Learning is Possible for Toddlers in Video Chat
Video chat is becoming a trend. Interestingly, toddlers can interact with people through video chat. FaceTime video chat is a good example for this. Some concerned pediatricians and parents may assert that video chat cannot equal quality interaction time compared with face-to-face communication.
To find a credible answer to whether video chat could be a good learning platform for toddlers, a team of Lafayette College psychology researchers took a closer look at young children and video interactions. The team made some surprising discoveries about what kids aged 1-to-2-years-old do and don’t get out of FaceTime interactions on a screen.
What are these discoveries?
Professor Lauren J. Myers, Ph.D, and her team at the Lafayette Kids Lab at Lafayette College in Easton, Pa., revealed that young children paid attention and responded to their on-screen partners particularly through interactive video chat. The researchers found that toddlers responded in sync with the partner, such as imitating actions like clapping.
In addition, the team discovered that video chat makes learning possible for children under 2 years old. One reason for this is that video chat mimics in-person interaction where the on-screen person can respond to the child accurately in a back-and-forth conversation.

Toddlers Learn Social Information Through FaceTime
The study tested whether young children form relationships and learn from people via video chat like FaceTime.
The team tested two groups of toddlers aged 1-to-2-years-old.
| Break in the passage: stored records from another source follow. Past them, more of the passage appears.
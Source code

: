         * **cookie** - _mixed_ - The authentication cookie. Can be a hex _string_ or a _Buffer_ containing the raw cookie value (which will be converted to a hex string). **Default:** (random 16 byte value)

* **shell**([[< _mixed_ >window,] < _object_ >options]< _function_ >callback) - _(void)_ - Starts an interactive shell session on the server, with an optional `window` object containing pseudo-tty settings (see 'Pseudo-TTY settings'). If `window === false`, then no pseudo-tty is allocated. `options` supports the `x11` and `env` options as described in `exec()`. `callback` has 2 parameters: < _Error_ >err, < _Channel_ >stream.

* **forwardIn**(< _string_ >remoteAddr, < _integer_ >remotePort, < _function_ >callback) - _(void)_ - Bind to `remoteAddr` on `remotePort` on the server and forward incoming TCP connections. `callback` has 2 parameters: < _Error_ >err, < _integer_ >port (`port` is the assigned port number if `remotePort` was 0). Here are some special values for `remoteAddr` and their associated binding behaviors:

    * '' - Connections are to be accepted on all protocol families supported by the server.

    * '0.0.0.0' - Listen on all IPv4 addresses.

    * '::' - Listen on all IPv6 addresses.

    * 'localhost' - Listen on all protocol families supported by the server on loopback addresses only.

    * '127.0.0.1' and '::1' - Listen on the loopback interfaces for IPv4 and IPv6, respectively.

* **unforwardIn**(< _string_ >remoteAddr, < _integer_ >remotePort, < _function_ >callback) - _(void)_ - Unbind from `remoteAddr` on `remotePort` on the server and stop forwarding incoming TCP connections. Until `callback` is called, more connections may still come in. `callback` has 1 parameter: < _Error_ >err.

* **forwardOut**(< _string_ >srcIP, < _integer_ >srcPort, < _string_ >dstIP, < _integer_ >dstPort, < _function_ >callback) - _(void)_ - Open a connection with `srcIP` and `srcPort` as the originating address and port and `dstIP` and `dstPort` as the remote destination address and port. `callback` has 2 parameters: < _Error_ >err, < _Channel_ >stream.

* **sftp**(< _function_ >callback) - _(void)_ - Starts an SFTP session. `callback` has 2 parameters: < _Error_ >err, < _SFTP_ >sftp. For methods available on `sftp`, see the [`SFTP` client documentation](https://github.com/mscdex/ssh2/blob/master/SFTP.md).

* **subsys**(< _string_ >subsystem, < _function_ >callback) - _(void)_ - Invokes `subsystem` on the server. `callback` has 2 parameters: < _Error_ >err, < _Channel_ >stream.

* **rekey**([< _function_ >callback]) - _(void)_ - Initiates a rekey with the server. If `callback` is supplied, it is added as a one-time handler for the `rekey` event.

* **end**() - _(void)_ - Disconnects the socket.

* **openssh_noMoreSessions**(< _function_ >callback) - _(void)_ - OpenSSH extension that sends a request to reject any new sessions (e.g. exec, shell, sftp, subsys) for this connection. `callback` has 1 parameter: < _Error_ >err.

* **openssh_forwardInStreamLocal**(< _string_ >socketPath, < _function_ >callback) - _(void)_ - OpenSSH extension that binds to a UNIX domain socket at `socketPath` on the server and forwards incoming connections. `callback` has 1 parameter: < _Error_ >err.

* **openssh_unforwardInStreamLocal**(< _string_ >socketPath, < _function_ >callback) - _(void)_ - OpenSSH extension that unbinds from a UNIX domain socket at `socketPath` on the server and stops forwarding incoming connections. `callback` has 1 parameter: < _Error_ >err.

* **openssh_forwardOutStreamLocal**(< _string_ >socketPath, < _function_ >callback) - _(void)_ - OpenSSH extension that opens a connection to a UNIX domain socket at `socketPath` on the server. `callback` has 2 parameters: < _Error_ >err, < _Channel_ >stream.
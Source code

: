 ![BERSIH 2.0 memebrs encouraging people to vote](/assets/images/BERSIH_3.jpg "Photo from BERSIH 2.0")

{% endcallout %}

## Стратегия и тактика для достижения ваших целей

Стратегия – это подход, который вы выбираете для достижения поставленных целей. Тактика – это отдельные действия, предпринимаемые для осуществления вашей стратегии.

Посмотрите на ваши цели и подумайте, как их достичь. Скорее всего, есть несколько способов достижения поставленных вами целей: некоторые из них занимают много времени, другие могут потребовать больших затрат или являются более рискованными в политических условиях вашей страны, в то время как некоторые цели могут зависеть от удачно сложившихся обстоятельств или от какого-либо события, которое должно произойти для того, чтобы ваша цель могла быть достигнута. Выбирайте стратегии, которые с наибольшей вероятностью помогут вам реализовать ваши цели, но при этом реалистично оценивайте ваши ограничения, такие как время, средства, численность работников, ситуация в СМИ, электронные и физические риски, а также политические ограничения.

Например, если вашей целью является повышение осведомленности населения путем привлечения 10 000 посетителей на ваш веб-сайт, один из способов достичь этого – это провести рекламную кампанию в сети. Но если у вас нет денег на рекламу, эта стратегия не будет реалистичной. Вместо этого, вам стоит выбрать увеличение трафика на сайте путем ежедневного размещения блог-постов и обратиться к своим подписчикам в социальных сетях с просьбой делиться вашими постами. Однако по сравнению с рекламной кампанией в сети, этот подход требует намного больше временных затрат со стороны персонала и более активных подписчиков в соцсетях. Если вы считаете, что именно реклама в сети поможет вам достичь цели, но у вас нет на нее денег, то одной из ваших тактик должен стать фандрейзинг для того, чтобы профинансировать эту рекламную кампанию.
Sixty children experienced one week of either real-time FaceTime conversations or pre-recorded videos (30 in each group) as the partner taught novel words, actions and patterns.
After one week of video chatting, children in the FaceTime (live) condition learned social information. Young children preferred and recognized someone they had previously only ‘met’ via video-chat. In addition, toddlers learned cognitive information, new words and patterns in video chat.
One thing to consider also is, learning occurred from video chat only when children talked to an on-screen “partner” who responded to them in real time. In contrast, learning did not occur when the partner was pre-recorded and couldn’t actually see or hear the toddler.
Another Discovery
The team of researchers also found out that starting at about 17 months, children begin to get something out of live video interaction with real people. Interestingly, toddlers can apply the interaction to people like Grandpa and other people they know with whom they have a relationship in real life.
In addition, video chat interactions represent a form of quality time and toddlers can tell the difference between live interactions and the pre-recorded ‘fake’ interactions.